Give only the lines from the one containing "< Built a JavaScript Assertion Library" through the end of the material below, exactly as written.

<<<<

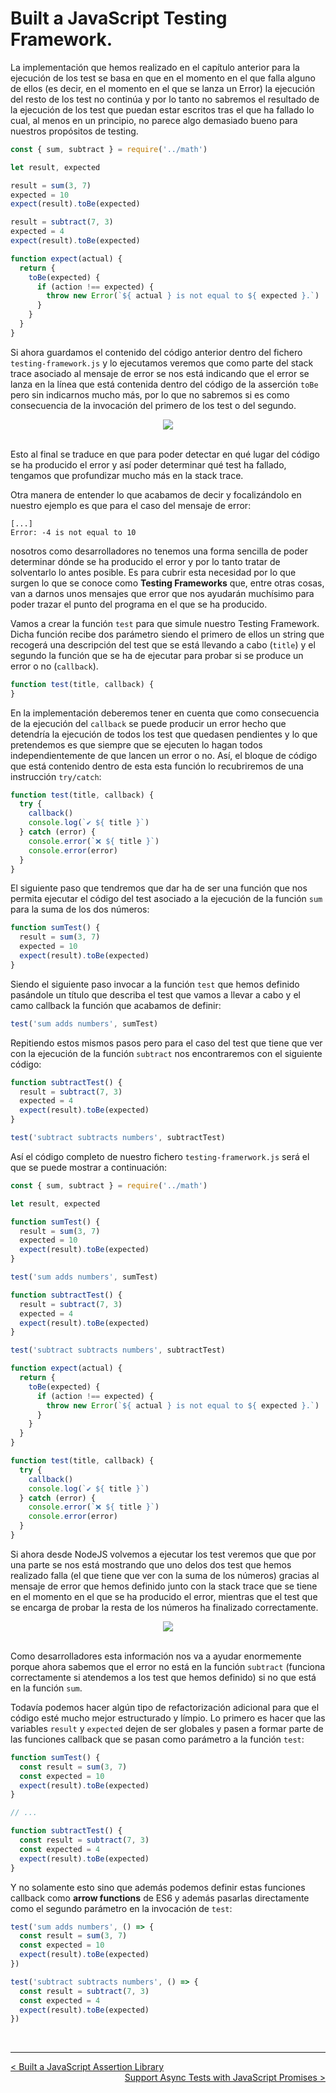 # Built a JavaScript Testing Framework.

La implementación que hemos realizado en el capítulo anterior para la ejecución de los test se basa en que en el momento en el que falla alguno de ellos (es decir, en el momento en el que se lanza un Error) la ejecución del resto de los test no continúa y por lo tanto no sabremos el resultado de la ejecución de los test que puedan estar escritos tras el que ha fallado lo cual, al menos en un principio, no parece algo demasiado bueno para nuestros propósitos de testing.

```js
const { sum, subtract } = require('../math')

let result, expected

result = sum(3, 7)
expected = 10
expect(result).toBe(expected)

result = subtract(7, 3)
expected = 4
expect(result).toBe(expected)

function expect(actual) {
  return {
    toBe(expected) {
      if (action !== expected) {
        throw new Error(`${ actual } is not equal to ${ expected }.`)
      }
    }
  }
}
```

Si ahora guardamos el contenido del código anterior dentro del fichero `testing-framework.js` y lo ejecutamos veremos que como parte del stack trace asociado al mensaje de error se nos está indicando que el error se lanza en la línea que está contenida dentro del código de la asserción `toBe` pero sin indicarnos mucho más, por lo que no sabremos si es como consecuencia de la invocación del primero de los test o del segundo.

<div style='text-align: center'>
  <img src='../images/ch01/01_01.png' />
</div>
<br />

Esto al final se traduce en que para poder detectar en qué lugar del código se ha producido el error y así poder determinar qué test ha fallado, tengamos que profundizar mucho más en la stack trace.

Otra manera de entender lo que acabamos de decir y focalizándolo en nuestro ejemplo es que para el caso del mensaje de error:

```console
[...]
Error: -4 is not equal to 10
```

nosotros como desarrolladores no tenemos una forma sencilla de poder determinar dónde se ha producido el error y por lo tanto tratar de solventarlo lo antes posible. Es para cubrir esta necesidad por lo que surgen lo que se conoce como **Testing Frameworks** que, entre otras cosas, van a darnos unos mensajes que error que nos ayudarán muchísimo para poder trazar el punto del programa en el que se ha producido.

Vamos a crear la función `test` para que simule nuestro Testing Framework. Dicha función recibe dos parámetro siendo el primero de ellos un string que recogerá una descripción del test que se está llevando a cabo (`title`) y el segundo la función que se ha de ejecutar para probar si se produce un error o no (`callback`).

```js
function test(title, callback) {
}
```

En la implementación deberemos tener en cuenta que como consecuencia de la ejecución del `callback` se puede producir un error hecho que detendría la ejecución de todos los test que quedasen pendientes y lo que pretendemos es que siempre que se ejecuten lo hagan todos independientemente de que lancen un error o no. Así, el bloque de código que está contenido dentro de esta esta función lo recubriremos de una instrucción `try/catch`:

```js
function test(title, callback) {
  try {
    callback()
    console.log(`✔️ ${ title }`)
  } catch (error) {
    console.error(`❌ ${ title }`)
    console.error(error)
  }
}
```

El siguiente paso que tendremos que dar ha de ser una función que nos permita ejecutar el código del test asociado a la ejecución de la función `sum` para la suma de los dos números:

```js
function sumTest() {
  result = sum(3, 7)
  expected = 10
  expect(result).toBe(expected)
}
```

Siendo el siguiente paso invocar a la función `test` que hemos definido pasándole un título que describa el test que vamos a llevar a cabo y el camo callback la función que acabamos de definir:

```js
test('sum adds numbers', sumTest)
```

Repitiendo estos mismos pasos pero para el caso del test que tiene que ver con la ejecución de la función `subtract` nos encontraremos con el siguiente código:

```js
function subtractTest() {
  result = subtract(7, 3)
  expected = 4
  expect(result).toBe(expected)
}

test('subtract subtracts numbers', subtractTest)
``` 

Así el código completo de nuestro fichero `testing-framerwork.js` será el que se puede mostrar a continuación:

```js
const { sum, subtract } = require('../math')

let result, expected

function sumTest() {
  result = sum(3, 7)
  expected = 10
  expect(result).toBe(expected)
}

test('sum adds numbers', sumTest)

function subtractTest() {
  result = subtract(7, 3)
  expected = 4
  expect(result).toBe(expected)
}

test('subtract subtracts numbers', subtractTest)

function expect(actual) {
  return {
    toBe(expected) {
      if (action !== expected) {
        throw new Error(`${ actual } is not equal to ${ expected }.`)
      }
    }
  }
}

function test(title, callback) {
  try {
    callback()
    console.log(`✔️ ${ title }`)
  } catch (error) {
    console.error(`❌ ${ title }`)
    console.error(error)
  }
}
```

Si ahora desde NodeJS volvemos a ejecutar los test veremos que que por una parte se nos está mostrando que uno delos dos test que hemos realizado falla (el que tiene que ver con la suma de los números) gracias al mensaje de error que hemos definido junto con la stack trace que se tiene en el momento en el que se ha producido el error, mientras que el test que se encarga de probar la resta de los números ha finalizado correctamente.

<div style='text-align: center'>
  <img src='../images/ch01/01_02.png' />
</div>
<br />

Como desarrolladores esta información nos va a ayudar enormemente porque ahora sabemos que el error no está en la función `subtract` (funciona correctamente si atendemos a los test que hemos definido) si no que está en la función `sum`.

Todavía podemos hacer algún tipo de refactorización adicional para que el código esté mucho mejor estructurado y límpio. Lo primero es hacer que las variables `result` y `expected` dejen de ser globales y pasen a formar parte de las funciones callback que se pasan como parámetro a la función `test`:

```js
function sumTest() {
  const result = sum(3, 7)
  const expected = 10
  expect(result).toBe(expected)
}

// ...

function subtractTest() {
  const result = subtract(7, 3)
  const expected = 4
  expect(result).toBe(expected)
}
```

Y no solamente esto sino que además podemos definir estas funciones callback como **arrow functions** de ES6 y además pasarlas directamente como el segundo parámetro en la invocación de `test`:

```js
test('sum adds numbers', () => {
  const result = sum(3, 7)
  const expected = 10
  expect(result).toBe(expected)
})

test('subtract subtracts numbers', () => {
  const result = subtract(7, 3)
  const expected = 4
  expect(result).toBe(expected)
})
```

<br />

----
<div>
  <div style="float: left">
    <a href="./01_03.md">
      < Built a JavaScript Assertion Library
    </a>
  </div>
  <div style="float: right">
    <a href="./01_05.md">
      Support Async Tests with JavaScript Promises >
    </a>
  </div>
</div>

>>>>

OUTPUT FOR THIS TASK ->
      < Built a JavaScript Assertion Library
    </a>
  </div>
  <div style="float: right">
    <a href="./01_05.md">
      Support Async Tests with JavaScript Promises >
    </a>
  </div>
</div>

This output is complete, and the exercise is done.